## EXERCISE BRIEF
Reproduce the entries from their first line up to and including the line with "### 6. Generate". Leave out everything after it.

## SUPPLIED MATERIAL
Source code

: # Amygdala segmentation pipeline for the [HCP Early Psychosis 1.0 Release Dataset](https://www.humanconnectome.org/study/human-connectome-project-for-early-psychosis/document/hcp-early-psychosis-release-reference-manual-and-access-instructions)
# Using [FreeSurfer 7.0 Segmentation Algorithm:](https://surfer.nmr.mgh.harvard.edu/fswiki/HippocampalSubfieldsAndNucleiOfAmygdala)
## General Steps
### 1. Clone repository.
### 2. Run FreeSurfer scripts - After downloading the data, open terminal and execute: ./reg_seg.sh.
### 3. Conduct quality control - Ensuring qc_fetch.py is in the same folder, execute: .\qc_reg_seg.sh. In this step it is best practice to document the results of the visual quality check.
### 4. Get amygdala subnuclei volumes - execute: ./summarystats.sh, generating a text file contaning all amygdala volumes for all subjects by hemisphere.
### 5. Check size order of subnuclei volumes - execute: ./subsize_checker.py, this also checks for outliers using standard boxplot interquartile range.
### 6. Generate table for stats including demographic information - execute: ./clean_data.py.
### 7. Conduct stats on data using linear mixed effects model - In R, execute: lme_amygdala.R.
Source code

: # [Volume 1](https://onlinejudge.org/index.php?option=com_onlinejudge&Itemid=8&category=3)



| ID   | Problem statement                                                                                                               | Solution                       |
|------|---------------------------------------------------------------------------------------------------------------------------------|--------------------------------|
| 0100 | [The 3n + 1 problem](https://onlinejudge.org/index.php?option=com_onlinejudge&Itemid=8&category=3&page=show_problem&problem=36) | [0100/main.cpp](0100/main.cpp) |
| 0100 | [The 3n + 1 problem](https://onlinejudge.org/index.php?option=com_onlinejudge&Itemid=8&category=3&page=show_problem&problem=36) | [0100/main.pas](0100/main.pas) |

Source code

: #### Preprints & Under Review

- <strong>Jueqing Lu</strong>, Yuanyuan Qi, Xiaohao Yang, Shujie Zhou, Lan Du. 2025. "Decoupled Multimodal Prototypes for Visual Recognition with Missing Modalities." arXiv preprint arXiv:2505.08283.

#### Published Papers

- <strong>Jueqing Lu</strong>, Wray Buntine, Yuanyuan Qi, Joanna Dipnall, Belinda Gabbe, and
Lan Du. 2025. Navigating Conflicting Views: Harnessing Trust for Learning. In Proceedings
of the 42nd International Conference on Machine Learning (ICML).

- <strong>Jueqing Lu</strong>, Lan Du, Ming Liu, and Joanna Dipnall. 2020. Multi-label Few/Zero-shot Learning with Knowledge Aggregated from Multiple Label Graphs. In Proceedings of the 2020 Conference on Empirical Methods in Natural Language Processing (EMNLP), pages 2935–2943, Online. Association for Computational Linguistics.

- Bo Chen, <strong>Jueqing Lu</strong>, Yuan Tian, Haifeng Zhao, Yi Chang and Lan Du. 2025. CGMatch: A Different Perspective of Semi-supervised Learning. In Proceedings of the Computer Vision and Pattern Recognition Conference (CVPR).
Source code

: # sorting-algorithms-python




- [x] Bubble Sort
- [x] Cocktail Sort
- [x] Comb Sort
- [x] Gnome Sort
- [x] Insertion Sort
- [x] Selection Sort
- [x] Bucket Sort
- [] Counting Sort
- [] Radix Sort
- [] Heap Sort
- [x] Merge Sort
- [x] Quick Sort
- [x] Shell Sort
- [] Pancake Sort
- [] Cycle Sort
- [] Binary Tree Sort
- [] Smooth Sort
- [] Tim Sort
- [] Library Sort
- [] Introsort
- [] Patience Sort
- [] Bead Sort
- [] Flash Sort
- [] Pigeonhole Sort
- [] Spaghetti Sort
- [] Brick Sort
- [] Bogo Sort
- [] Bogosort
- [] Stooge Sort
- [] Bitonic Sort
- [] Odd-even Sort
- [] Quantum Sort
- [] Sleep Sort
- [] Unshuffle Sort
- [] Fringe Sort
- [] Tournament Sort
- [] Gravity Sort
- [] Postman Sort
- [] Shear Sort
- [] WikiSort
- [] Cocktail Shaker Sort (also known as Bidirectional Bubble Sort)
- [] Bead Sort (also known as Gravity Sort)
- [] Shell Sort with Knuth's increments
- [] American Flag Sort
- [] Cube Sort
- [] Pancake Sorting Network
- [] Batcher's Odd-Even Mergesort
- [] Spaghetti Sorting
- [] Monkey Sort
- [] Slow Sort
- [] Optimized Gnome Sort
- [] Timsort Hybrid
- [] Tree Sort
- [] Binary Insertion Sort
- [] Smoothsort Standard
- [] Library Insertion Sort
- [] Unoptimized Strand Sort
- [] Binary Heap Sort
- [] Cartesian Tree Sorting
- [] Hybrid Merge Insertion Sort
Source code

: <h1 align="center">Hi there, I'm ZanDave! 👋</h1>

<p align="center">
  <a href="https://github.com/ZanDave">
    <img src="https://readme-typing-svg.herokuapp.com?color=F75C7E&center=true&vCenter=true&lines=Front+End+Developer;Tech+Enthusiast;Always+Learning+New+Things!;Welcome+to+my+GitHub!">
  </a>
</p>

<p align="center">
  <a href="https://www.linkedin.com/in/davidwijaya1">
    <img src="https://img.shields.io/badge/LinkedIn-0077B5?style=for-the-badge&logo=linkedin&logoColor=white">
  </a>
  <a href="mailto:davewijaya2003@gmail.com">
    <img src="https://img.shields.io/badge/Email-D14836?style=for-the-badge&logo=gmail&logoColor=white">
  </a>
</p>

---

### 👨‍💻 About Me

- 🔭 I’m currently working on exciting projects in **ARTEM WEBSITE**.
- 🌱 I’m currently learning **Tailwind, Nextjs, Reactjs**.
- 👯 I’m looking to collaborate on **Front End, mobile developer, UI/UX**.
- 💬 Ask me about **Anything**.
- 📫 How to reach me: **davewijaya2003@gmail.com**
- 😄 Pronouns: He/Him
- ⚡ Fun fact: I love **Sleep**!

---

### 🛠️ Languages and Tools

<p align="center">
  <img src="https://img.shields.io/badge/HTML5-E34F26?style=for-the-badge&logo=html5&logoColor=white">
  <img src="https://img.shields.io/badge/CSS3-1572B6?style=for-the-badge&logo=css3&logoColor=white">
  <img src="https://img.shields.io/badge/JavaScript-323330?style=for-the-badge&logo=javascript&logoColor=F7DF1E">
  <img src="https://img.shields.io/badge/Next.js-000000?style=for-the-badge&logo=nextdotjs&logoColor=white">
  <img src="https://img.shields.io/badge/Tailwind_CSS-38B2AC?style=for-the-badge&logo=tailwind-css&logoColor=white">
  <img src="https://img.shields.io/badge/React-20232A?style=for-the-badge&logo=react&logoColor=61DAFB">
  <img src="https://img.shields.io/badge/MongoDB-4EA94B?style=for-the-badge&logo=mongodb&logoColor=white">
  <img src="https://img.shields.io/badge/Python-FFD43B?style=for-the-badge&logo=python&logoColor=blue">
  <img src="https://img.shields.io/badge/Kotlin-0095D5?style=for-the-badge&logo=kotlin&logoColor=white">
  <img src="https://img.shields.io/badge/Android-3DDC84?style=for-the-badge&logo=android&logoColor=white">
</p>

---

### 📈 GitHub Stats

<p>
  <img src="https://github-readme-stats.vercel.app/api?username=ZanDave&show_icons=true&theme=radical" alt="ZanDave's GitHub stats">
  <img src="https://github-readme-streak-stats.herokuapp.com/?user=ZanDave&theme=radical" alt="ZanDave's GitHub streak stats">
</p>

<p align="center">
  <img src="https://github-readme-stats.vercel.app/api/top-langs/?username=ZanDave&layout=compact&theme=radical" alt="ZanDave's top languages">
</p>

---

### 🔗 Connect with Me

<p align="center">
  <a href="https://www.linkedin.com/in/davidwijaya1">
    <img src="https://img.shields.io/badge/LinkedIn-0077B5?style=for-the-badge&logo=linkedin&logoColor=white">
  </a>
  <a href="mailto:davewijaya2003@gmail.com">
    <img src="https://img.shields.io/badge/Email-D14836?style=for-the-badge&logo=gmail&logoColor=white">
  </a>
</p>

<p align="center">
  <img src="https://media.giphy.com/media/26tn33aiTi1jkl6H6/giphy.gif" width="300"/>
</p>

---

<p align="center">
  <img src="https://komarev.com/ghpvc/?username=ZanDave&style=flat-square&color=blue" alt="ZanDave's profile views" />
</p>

## RESULT FOR THIS TASK
Source code

: # Amygdala segmentation pipeline for the [HCP Early Psychosis 1.0 Release Dataset](https://www.humanconnectome.org/study/human-connectome-project-for-early-psychosis/document/hcp-early-psychosis-release-reference-manual-and-access-instructions)
# Using [FreeSurfer 7.0 Segmentation Algorithm:](https://surfer.nmr.mgh.harvard.edu/fswiki/HippocampalSubfieldsAndNucleiOfAmygdala)
## General Steps
### 1. Clone repository.
### 2. Run FreeSurfer scripts - After downloading the data, open terminal and execute: ./reg_seg.sh.
### 3. Conduct quality control - Ensuring qc_fetch.py is in the same folder, execute: .\qc_reg_seg.sh. In this step it is best practice to document the results of the visual quality check.
### 4. Get amygdala subnuclei volumes - execute: ./summarystats.sh, generating a text file contaning all amygdala volumes for all subjects by hemisphere.
### 5. Check size order of subnuclei volumes - execute: ./subsize_checker.py, this also checks for outliers using standard boxplot interquartile range.
### 6. Generate table for stats including demographic information - execute: ./clean_data.py.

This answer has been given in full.